Extracted records:
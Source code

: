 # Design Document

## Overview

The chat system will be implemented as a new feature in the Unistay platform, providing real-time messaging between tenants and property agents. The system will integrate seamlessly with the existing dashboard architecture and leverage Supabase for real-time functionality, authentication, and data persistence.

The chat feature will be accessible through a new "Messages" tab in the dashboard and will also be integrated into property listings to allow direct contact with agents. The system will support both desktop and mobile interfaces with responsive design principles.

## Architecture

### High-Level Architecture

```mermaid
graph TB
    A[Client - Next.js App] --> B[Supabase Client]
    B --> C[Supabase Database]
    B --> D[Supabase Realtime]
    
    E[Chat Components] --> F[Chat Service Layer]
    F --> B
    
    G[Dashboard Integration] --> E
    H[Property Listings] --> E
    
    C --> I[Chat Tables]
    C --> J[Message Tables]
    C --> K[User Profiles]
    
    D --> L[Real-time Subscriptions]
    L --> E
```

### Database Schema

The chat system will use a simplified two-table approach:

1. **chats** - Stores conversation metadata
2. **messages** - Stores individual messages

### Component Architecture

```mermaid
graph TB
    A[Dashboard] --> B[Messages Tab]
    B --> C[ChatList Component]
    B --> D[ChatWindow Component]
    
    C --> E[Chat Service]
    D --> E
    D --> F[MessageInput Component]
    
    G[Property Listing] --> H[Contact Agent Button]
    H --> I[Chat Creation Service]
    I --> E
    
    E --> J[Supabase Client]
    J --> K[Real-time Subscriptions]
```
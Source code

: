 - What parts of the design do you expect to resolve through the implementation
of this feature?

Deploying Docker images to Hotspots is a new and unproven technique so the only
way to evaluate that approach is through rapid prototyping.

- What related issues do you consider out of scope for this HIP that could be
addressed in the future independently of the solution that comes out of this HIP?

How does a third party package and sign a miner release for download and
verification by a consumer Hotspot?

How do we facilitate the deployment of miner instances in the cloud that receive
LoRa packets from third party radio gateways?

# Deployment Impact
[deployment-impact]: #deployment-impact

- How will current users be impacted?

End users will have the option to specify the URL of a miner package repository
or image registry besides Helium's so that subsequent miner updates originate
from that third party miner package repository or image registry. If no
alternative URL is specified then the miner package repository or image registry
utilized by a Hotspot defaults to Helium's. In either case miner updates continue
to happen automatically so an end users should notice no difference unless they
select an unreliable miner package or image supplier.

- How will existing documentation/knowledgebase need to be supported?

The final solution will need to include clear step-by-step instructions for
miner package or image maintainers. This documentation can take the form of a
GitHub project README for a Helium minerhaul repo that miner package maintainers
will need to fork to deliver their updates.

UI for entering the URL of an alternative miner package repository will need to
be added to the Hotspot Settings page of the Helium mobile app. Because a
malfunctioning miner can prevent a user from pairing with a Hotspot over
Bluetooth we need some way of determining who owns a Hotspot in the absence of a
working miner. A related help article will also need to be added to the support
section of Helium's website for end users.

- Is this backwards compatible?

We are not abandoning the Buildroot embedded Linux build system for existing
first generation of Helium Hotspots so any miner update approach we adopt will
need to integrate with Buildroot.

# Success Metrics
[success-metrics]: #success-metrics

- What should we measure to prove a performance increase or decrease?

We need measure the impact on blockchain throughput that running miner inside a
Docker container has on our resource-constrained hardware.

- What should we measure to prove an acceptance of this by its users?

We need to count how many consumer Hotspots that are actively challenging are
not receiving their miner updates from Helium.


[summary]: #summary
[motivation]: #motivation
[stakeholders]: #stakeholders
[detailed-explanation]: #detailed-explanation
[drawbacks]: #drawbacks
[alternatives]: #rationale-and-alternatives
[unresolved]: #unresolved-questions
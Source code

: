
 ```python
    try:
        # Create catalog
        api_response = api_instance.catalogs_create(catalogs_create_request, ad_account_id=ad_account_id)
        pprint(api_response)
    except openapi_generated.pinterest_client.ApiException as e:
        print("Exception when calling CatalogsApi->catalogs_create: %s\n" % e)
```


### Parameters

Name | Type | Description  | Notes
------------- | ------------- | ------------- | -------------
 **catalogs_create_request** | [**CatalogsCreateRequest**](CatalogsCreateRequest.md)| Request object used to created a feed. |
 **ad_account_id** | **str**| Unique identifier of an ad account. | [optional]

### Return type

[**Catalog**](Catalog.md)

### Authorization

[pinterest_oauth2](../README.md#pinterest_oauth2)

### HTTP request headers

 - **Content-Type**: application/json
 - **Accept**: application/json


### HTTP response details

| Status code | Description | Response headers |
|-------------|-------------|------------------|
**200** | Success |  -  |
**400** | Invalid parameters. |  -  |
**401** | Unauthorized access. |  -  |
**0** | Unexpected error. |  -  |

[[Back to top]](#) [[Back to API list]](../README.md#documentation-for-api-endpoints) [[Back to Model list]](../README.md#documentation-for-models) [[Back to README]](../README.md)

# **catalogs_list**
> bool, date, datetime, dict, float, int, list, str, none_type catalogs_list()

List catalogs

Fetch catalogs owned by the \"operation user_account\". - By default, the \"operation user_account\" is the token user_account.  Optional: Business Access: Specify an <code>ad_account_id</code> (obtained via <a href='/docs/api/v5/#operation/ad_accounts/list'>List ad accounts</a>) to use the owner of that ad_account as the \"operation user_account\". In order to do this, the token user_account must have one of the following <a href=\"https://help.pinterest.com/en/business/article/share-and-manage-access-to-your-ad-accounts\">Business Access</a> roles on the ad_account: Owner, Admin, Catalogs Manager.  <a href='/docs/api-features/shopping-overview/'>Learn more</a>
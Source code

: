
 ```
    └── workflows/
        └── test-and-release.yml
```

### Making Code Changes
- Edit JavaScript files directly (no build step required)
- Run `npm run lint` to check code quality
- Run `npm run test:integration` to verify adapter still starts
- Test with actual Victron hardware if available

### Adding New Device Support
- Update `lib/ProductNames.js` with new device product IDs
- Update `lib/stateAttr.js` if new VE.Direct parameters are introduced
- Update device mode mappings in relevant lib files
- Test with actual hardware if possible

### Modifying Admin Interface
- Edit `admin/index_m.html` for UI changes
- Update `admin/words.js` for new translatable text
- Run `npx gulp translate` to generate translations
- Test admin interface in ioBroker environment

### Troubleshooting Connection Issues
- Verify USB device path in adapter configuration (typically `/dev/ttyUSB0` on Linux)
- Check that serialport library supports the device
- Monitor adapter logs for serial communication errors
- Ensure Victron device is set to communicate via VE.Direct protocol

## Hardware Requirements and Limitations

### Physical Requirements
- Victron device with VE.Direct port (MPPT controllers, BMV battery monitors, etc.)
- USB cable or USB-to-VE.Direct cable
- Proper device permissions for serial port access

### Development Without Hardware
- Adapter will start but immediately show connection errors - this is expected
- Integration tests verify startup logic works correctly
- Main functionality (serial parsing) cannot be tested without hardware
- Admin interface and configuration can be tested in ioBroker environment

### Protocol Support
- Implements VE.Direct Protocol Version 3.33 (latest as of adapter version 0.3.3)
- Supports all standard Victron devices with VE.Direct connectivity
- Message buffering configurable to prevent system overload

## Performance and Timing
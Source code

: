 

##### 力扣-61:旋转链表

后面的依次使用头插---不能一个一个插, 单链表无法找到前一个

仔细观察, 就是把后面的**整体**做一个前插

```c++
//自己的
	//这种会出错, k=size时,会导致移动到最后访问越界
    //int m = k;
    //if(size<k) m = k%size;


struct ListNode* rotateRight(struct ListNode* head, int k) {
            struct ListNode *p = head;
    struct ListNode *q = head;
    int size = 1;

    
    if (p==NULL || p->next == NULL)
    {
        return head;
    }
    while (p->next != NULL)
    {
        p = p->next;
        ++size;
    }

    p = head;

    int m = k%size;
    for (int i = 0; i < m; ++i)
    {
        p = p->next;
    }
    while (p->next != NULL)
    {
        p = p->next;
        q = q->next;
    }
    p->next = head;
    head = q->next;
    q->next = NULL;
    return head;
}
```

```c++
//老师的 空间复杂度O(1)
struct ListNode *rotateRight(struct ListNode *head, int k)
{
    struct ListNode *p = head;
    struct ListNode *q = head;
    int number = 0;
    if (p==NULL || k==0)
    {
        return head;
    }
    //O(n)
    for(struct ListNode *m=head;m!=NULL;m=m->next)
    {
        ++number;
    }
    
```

Activity: For the listing above, identify each line bearing "added".

Answer box:
be added to the Hotspot Settings page of the Helium mobile app. Because a
working miner. A related help article will also need to be added to the support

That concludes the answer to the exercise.